TRY IT:
Omitting any pictures, transcribe the entries below exactly.

PROVIDED DATA:
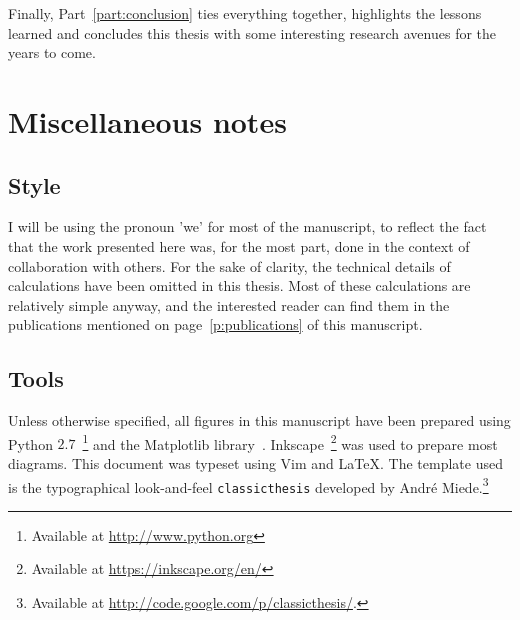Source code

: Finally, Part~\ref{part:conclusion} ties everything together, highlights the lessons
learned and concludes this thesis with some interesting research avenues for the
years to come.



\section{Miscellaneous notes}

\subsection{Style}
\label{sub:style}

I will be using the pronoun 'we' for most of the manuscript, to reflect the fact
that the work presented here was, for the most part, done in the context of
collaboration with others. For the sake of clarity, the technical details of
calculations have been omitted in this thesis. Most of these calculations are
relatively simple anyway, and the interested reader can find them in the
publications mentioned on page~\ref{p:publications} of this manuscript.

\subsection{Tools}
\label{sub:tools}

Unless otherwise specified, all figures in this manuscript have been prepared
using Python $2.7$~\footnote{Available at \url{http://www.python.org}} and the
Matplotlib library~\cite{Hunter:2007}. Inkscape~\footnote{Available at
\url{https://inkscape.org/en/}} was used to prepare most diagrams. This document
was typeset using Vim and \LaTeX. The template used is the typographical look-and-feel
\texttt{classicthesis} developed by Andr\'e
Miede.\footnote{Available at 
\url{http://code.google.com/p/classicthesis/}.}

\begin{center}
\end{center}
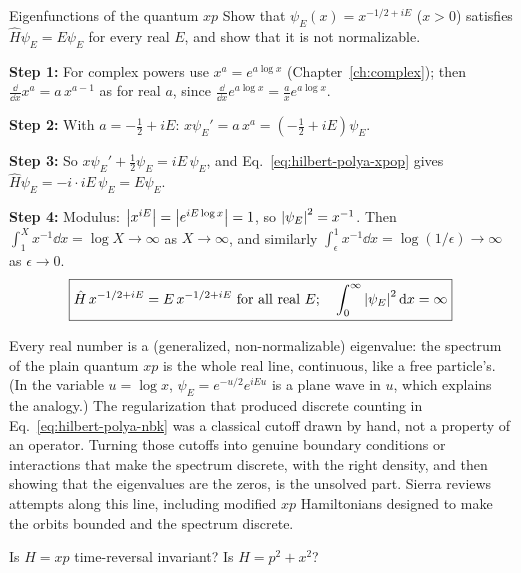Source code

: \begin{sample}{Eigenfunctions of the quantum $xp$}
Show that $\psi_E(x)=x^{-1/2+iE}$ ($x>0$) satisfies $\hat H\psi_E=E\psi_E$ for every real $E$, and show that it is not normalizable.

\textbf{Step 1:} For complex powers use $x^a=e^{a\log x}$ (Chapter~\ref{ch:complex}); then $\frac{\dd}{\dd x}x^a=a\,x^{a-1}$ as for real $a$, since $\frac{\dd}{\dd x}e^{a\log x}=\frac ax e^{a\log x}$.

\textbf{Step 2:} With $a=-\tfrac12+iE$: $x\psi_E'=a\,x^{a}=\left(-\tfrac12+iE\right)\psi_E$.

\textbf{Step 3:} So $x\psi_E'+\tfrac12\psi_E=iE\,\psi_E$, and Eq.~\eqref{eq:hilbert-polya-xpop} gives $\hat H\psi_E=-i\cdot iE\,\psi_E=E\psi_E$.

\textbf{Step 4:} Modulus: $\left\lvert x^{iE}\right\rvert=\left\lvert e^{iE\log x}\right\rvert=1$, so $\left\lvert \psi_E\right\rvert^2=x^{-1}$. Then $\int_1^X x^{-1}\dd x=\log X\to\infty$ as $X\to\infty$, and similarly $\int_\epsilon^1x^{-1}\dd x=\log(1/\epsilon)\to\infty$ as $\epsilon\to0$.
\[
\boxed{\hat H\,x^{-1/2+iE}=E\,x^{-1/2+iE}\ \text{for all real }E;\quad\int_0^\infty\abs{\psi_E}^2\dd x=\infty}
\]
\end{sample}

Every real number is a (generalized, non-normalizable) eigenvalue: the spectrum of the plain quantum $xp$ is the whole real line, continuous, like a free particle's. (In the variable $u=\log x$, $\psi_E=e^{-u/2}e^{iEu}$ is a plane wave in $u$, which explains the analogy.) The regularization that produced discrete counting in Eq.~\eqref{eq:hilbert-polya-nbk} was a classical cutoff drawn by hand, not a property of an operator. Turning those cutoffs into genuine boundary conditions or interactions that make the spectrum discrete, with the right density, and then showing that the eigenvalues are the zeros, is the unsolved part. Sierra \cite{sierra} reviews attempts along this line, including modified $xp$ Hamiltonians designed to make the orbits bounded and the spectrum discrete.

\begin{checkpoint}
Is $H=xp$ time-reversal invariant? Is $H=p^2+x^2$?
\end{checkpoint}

ANSWER BOX:
Source code

: Finally, Part~\ref{part:conclusion} ties everything together, highlights the lessons
learned and concludes this thesis with some interesting research avenues for the
years to come.



\section{Miscellaneous notes}

\subsection{Style}
\label{sub:style}

I will be using the pronoun 'we' for most of the manuscript, to reflect the fact
that the work presented here was, for the most part, done in the context of
collaboration with others. For the sake of clarity, the technical details of
calculations have been omitted in this thesis. Most of these calculations are
relatively simple anyway, and the interested reader can find them in the
publications mentioned on page~\ref{p:publications} of this manuscript.

\subsection{Tools}
\label{sub:tools}

Unless otherwise specified, all figures in this manuscript have been prepared
using Python $2.7$~\footnote{Available at \url{http://www.python.org}} and the
Matplotlib library~\cite{Hunter:2007}. Inkscape~\footnote{Available at
\url{https://inkscape.org/en/}} was used to prepare most diagrams. This document
was typeset using Vim and \LaTeX. The template used is the typographical look-and-feel
\texttt{classicthesis} developed by Andr\'e
Miede.\footnote{Available at 
\url{http://code.google.com/p/classicthesis/}.}

\begin{center}
\end{center}
Source code

: \begin{sample}{Eigenfunctions of the quantum $xp$}
Show that $\psi_E(x)=x^{-1/2+iE}$ ($x>0$) satisfies $\hat H\psi_E=E\psi_E$ for every real $E$, and show that it is not normalizable.

\textbf{Step 1:} For complex powers use $x^a=e^{a\log x}$ (Chapter~\ref{ch:complex}); then $\frac{\dd}{\dd x}x^a=a\,x^{a-1}$ as for real $a$, since $\frac{\dd}{\dd x}e^{a\log x}=\frac ax e^{a\log x}$.

\textbf{Step 2:} With $a=-\tfrac12+iE$: $x\psi_E'=a\,x^{a}=\left(-\tfrac12+iE\right)\psi_E$.

\textbf{Step 3:} So $x\psi_E'+\tfrac12\psi_E=iE\,\psi_E$, and Eq.~\eqref{eq:hilbert-polya-xpop} gives $\hat H\psi_E=-i\cdot iE\,\psi_E=E\psi_E$.

\textbf{Step 4:} Modulus: $\left\lvert x^{iE}\right\rvert=\left\lvert e^{iE\log x}\right\rvert=1$, so $\left\lvert \psi_E\right\rvert^2=x^{-1}$. Then $\int_1^X x^{-1}\dd x=\log X\to\infty$ as $X\to\infty$, and similarly $\int_\epsilon^1x^{-1}\dd x=\log(1/\epsilon)\to\infty$ as $\epsilon\to0$.
\[
\boxed{\hat H\,x^{-1/2+iE}=E\,x^{-1/2+iE}\ \text{for all real }E;\quad\int_0^\infty\abs{\psi_E}^2\dd x=\infty}
\]
\end{sample}

Every real number is a (generalized, non-normalizable) eigenvalue: the spectrum of the plain quantum $xp$ is the whole real line, continuous, like a free particle's. (In the variable $u=\log x$, $\psi_E=e^{-u/2}e^{iEu}$ is a plane wave in $u$, which explains the analogy.) The regularization that produced discrete counting in Eq.~\eqref{eq:hilbert-polya-nbk} was a classical cutoff drawn by hand, not a property of an operator. Turning those cutoffs into genuine boundary conditions or interactions that make the spectrum discrete, with the right density, and then showing that the eigenvalues are the zeros, is the unsolved part. Sierra \cite{sierra} reviews attempts along this line, including modified $xp$ Hamiltonians designed to make the orbits bounded and the spectrum discrete.

\begin{checkpoint}
Is $H=xp$ time-reversal invariant? Is $H=p^2+x^2$?
\end{checkpoint}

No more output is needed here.